When interpreting ADA levels, the clinician must additionally be aware of situations which may increase the likelihood of both the false-negative and false-positive ADA results. In the early phase of the disease low levels of ADA in the pleural fluid may be found, giving rise to a false negative result.
Conversely, raised ADA levels may be observed in a number of conditions potentially leading to a false positive diagnosis of TB. These include rheumatoid effusion, empyema due to other bacteria, mesothelioma, lung cancer, parapneumonic effusion, and haematological malignancies. 23, 24
Also the diagnostic usefulness of ADA depends not only on its sensitivity and specificity, but also on the local prevalence of TB. In populations with a high prevalence of TB and clinical suspicion of TB effusion, elevated ADA level might be considered as a confirmatory test justifying treatment initiation. Specificity of ADA in low prevalence areas has also been estimated. In a study done in north-western Europe, 338 patients with effusions were analysed, and when an ADA cut-off of 35 U/L was used in combination with lymphocytic effusions, sensitivity was 90.9% and specificity was 98.9%. 25
Thus it would be possible to establish the diagnosis of TPE with use of gene xpert, and ADA without the need for a pleural biopsy.

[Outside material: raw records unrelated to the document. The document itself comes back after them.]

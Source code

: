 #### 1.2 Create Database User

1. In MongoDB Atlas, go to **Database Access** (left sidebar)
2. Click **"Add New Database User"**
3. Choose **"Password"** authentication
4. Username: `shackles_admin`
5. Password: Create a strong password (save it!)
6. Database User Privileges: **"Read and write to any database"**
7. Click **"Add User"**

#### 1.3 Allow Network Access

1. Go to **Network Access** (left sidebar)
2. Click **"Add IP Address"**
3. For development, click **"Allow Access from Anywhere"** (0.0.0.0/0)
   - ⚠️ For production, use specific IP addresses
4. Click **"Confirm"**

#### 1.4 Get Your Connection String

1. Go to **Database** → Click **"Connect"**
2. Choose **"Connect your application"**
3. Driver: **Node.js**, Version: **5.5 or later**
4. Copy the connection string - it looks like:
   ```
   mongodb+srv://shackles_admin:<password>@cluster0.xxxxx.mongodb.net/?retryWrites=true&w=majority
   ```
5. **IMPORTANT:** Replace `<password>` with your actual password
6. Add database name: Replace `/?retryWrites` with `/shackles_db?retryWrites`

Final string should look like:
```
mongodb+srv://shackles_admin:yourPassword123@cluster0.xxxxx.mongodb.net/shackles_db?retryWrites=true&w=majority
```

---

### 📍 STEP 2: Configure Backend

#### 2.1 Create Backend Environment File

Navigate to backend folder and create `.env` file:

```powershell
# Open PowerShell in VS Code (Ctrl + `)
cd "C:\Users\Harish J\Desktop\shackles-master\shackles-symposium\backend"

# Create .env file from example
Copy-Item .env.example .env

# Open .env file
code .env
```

Pleural biopsy should be reserved for patients with a low pleural fluid ADA, negative cytology and a high suspicion of a neoplasm or those suspected to have multiple drug- resistant TB. 26
When a lymphocyte neutrophil ratio of 0.75 or greater is used in combination with ADA, the sensitivity, specificity, positive predictive value, negative predictive value, and efficiency for the identification of TB were reported at 88%, 95%, 95%, 88%, and 92%, respectively. 27 CBNAAT is very specific as positive test indicate tuberculous lesion but negative result does not rule out the same. Out of 100 patients 95 patients responded to treatment. After 6months chest X-ray and clinical condition were evaluated. The response was not satisfactory among 5 patients. It may be due to irregular treatment or might have developed drug resistant.
Conclusion
In India lymphocyte predominant effusions with high ADA levels (> 40 U/L) and clinical suspicious of TB, where alternate diagnosis seems unlikely are treated as TPE in India.
Pleural biopsy being invasive is not feasible at all health care centres, it is not put into routine clinical practice.
Sensitivity of ADA when combined with lymphocyte predominant exudates, in high prevalence areas has stood valuable test in deciding the initiation of ATT. Low sensitivity of pleural fluid CBNAAT as shown in our study limits its clinical usefulness. But given its high specificity, it can potentially obviate the need for an invasive procedure in at least one fourth of patients with TPE.
The results of our study demonstrate that in regions with a high prevalence of tuberculosis, it is possible to establish the diagnosis of TPE from clinical data and pleural fluid analysis, with good diagnostic accuracy.